Modify source or table schemas
This topic describes how to modify the schema of a RisingWave source or table.
When the schema of your upstream source changes (i.e. adding or removing columns), you need to modify the schema of the corresponding source or table in RisingWave to ensure they are aligned.
If the schema registry is used to create a source or table, you cannot modify the schema of the source or table.
Add a column
To add a column to a source, use this command:
ALTER SOURCE <source_name> ADD COLUMN <column_name> <column_type>;
Similarly, to add a column to a table, use this command:
ALTER TABLE <table_name> ADD COLUMN <column_name> <column_type>;
For details about these two commands, see ALTER SOURCE
and ALTER TABLE
.
Note that you cannot add a primary key column to a source or table in RisingWave. To modify the primary key of a source or table, you need to recreate the table.
When you add a column to a source or table, the new column is not automatically picked up in a downstream materialized view.
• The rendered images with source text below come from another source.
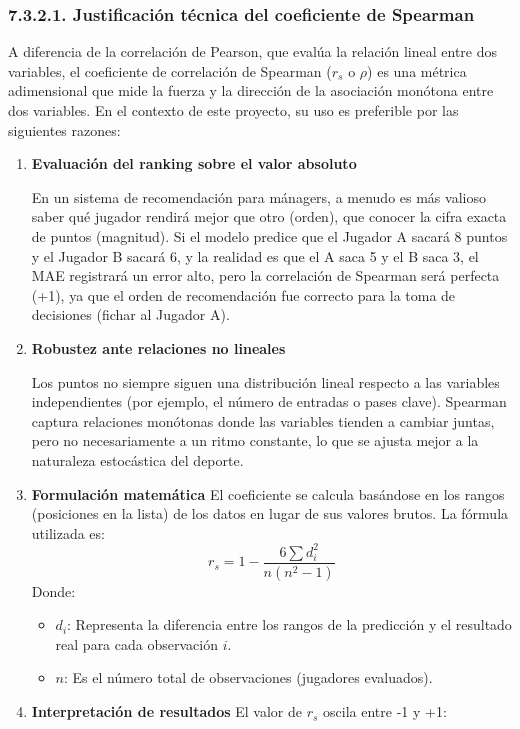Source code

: \subsubsection{7.3.2.1. Justificación técnica del coeficiente de Spearman}
A diferencia de la correlación de Pearson, que evalúa la relación lineal entre
dos variables, el coeficiente de correlación de Spearman ($r_s$ o
$\rho$) es una métrica adimensional que mide la fuerza y la dirección de la
asociación monótona entre dos variables. En el contexto de este proyecto, su uso
es preferible por las siguientes razones:
\begin{enumerate}
\item \textbf{Evaluación del ranking sobre el valor absoluto}

En un sistema de recomendación para mánagers, a menudo es más valioso saber qué
jugador rendirá mejor que otro (orden), que conocer la cifra exacta de puntos
(magnitud). Si el modelo predice que el Jugador A sacará 8 puntos y el Jugador B
sacará 6, y la realidad es que el A saca 5 y el B saca 3, el MAE registrará un
error alto, pero la correlación de Spearman será perfecta (+1), ya que el orden
de recomendación fue correcto para la toma de decisiones (fichar al Jugador A).

\item \textbf{Robustez ante relaciones no lineales}

Los puntos no siempre siguen una distribución lineal respecto a
las variables independientes (por ejemplo, el número de entradas o pases clave).
Spearman captura relaciones monótonas donde las variables tienden a cambiar
juntas, pero no necesariamente a un ritmo constante, lo que se ajusta mejor a la
naturaleza estocástica del deporte.

\item \textbf{Formulación matemática}
El coeficiente se calcula basándose en los rangos (posiciones en la lista) de
los datos en lugar de sus valores brutos. La fórmula utilizada es:
$$r_s = 1 - \frac{6 \sum d_i^2}{n(n^2 - 1)}$$
Donde:
\begin{itemize}
\item $d_i$: Representa la diferencia entre los rangos de la predicción y el
resultado real para cada observación $i$.
\item $n$: Es el número total de observaciones (jugadores evaluados).
\end{itemize}

\item \textbf{Interpretación de resultados}
El valor de $r_s$ oscila entre -1 y +1:


\end{enumerate}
For example, if you have a materialized view mv1
that is created with this statement:
CREATE MATERIALIZED VIEW mv1 AS SELECT * FROM my_kafka_source;
When you add a column to my_kafka_source
:
ALTER SOURCE my_kafka_source ADD COLUMN new_col INTEGER;
The materialized view mv1
does not contain the new column new_col
. If you want to pick up this new column, you'll need to create a new materialized view.
Remove a column
You cannot remove a column from a source in RisingWave. If you intend to remove a column from a source, you'll need to drop the source and create the source again.
If a column of a table is referenced in a materialized view, you cannot remove the column. This is to ensure data consistency and prevent disruptions to downstream data processing.
To remove a column from a table, use this command:
ALTER TABLE table_name DROP COLUMN column_name;
Refresh the schema registry
Source
At present, combined with the ALTER SOURCE
command, you can refresh the schema registry of a source by refilling its FORMAT and ENCODE options. The syntax is:
ALTER SOURCE source_name FORMAT data_format ENCODE data_encode [ (
message='message',
schema.location='location', ...) ];
Here is a simple example. Let's assume we have a source as follows:
-- Create a source.
CREATE SOURCE src_user WITH (
connector = 'kafka',
topic = 'sr_pb_test',
properties.bootstrap.server = 'message_queue:29092',
scan.startup.mode = 'earliest'
)
FORMAT PLAIN ENCODE PROTOBUF(
schema.registry = 'http://message_queue:8081',
message = 'test.User');
Then you can refresh the schema registry by the following command:
ALTER SOURCE src_user FORMAT PLAIN ENCODE PROTOBUF(
schema.registry = 'http://message_queue:8081',
message = 'test.UserWithMoreFields'
);
Currently, it is not supported to modify the data_format
and data_encode
. Furthermore, when refreshing the schema registry of a source, it is not allowed to drop columns or change types.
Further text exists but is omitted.